Weil aber auch die Verfolger sicherlich nicht alle Spiele gewinnen werden, sollte in Sachen Aufstieg im Normalfall nicht mehr viel anbrennen. Um möglichst früh Planungssicherheit für die neue Saison zu haben, die gerade in Gesprächen mit potentiellen Neuzugängen, aber auch mit nur bis Saisonende gebundenen Leistungsträgern wie Justin Eilers nicht unwichtig wäre, liegt Spielern und Verantwortlichen in Dresden aber einiges daran, nicht mehr lange zittern zu müssen.

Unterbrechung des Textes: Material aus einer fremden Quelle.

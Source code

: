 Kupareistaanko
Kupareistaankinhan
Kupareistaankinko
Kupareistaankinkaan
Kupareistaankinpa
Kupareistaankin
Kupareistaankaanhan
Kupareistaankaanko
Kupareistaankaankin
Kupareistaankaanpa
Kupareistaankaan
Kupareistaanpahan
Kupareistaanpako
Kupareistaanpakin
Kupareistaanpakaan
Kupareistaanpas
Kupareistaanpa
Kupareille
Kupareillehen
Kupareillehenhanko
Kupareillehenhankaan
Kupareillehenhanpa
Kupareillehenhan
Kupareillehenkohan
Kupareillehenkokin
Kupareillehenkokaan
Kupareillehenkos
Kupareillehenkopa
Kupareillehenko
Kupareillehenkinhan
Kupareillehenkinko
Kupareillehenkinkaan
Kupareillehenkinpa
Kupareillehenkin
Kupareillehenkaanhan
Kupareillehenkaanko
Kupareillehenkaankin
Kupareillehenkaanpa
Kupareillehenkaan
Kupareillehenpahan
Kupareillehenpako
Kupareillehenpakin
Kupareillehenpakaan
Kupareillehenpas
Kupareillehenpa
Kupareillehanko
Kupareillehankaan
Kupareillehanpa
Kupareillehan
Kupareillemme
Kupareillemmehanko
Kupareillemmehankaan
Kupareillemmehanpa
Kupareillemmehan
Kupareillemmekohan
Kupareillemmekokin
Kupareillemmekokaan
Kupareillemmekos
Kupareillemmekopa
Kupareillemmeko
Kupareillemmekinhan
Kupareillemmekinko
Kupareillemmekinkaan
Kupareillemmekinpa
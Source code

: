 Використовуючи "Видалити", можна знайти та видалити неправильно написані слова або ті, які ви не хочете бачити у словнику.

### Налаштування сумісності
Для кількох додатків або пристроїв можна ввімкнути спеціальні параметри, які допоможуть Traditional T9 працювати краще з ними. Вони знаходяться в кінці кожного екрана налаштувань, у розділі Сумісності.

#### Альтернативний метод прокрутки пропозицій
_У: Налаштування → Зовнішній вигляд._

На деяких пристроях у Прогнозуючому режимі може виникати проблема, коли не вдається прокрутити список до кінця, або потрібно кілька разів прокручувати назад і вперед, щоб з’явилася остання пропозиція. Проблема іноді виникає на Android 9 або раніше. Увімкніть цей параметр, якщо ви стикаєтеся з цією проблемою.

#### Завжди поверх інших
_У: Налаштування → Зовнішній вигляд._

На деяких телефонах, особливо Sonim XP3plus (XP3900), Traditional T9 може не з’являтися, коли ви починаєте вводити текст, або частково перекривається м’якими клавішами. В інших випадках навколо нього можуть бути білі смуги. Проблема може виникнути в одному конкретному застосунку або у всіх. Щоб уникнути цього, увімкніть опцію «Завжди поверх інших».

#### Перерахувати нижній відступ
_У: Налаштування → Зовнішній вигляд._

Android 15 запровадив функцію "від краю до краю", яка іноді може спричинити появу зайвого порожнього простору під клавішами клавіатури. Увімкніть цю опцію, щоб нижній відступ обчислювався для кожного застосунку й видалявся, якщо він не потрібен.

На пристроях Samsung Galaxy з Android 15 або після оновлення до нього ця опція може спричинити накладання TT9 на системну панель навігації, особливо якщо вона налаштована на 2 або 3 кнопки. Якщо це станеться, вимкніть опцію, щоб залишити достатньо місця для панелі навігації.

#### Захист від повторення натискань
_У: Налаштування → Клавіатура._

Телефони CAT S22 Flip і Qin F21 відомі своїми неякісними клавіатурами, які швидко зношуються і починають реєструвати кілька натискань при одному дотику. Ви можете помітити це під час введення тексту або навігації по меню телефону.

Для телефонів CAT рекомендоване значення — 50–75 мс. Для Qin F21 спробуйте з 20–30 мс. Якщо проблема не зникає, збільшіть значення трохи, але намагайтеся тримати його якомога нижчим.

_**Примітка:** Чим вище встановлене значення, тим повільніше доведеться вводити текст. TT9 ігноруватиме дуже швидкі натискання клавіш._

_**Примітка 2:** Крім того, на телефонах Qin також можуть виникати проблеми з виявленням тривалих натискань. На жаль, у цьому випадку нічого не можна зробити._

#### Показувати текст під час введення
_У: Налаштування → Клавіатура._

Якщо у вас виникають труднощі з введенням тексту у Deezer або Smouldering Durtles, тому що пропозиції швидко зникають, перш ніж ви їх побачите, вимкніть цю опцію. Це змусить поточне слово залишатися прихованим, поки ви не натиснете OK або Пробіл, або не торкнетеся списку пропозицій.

„Wenn wir alle Heimspiele gewinnen, sind wir durch“, lautet derweil der gegenüber „Bild“ geäußerte Plan von Angreifer Pascal Testroet, der bei noch sieben Heimspielen in der Tat auch aufgehen dürfte. Am heutigen Samstag gegen Fortuna Köln soll der nächste Schritt in Richtung Zweitliga-Rückkehr gemacht werden, wobei Testroet dann möglicherweise in einer Doppelspitze mit Stefan Kutschke agieren wird: „Ich glaube schon, dass wir gut zusammenpassen. Wir haben im Training schon zu zweit agiert“, sieht Testroet keine Probleme in einer denkbaren Umstellung.

Eilers entscheidet selbst

Ob sich Trainer Uwe Neuhaus für zwei Spitzen oder weiterhin für das bewährte System mit einem zentralen Angreifer und zwei eher über außen angreifenden Offensivspielern entscheidet, hängt wohl auch vom Personal ab. Sicher ist bereits, dass mit Marvin Stefaniak der etatmäßige Linksaußen aufgrund von Achillessehnenproblemen passen muss. Stefaniak wie öfter in den letzten Wochen für das Spiel fitzuspritzen, schloss Neuhaus dagegen aus: „Das geht nicht auf Dauer. Die Gefahr, dass daraus eine chronische Entzündung wird, ist zu groß.“

Hinter dem seit Dezember erfolglosen Torjäger Eilers steht derweil wegen Hüftproblemen noch ein Fragezeichen. Der 27-Jährige war zwar im Abschlusstraining dabei, doch mit Blick auf drei Spiele in sieben Tagen will Trainer Neuhaus nichts riskieren: „Er muss mir vorm Spiel ganz klar sagen, ob es geht. Die Ampel darf nicht von rot auf gelb, sondern von rot auf grün schalten. Wir haben eine schwere englische Woche vor uns, in der ich erst recht nur Leute brauche, die zu 100 Prozent fit sind und sich nicht von Spiel zu Spiel schleppen“, so der Coach gegenüber dem Portal „Mopo24“.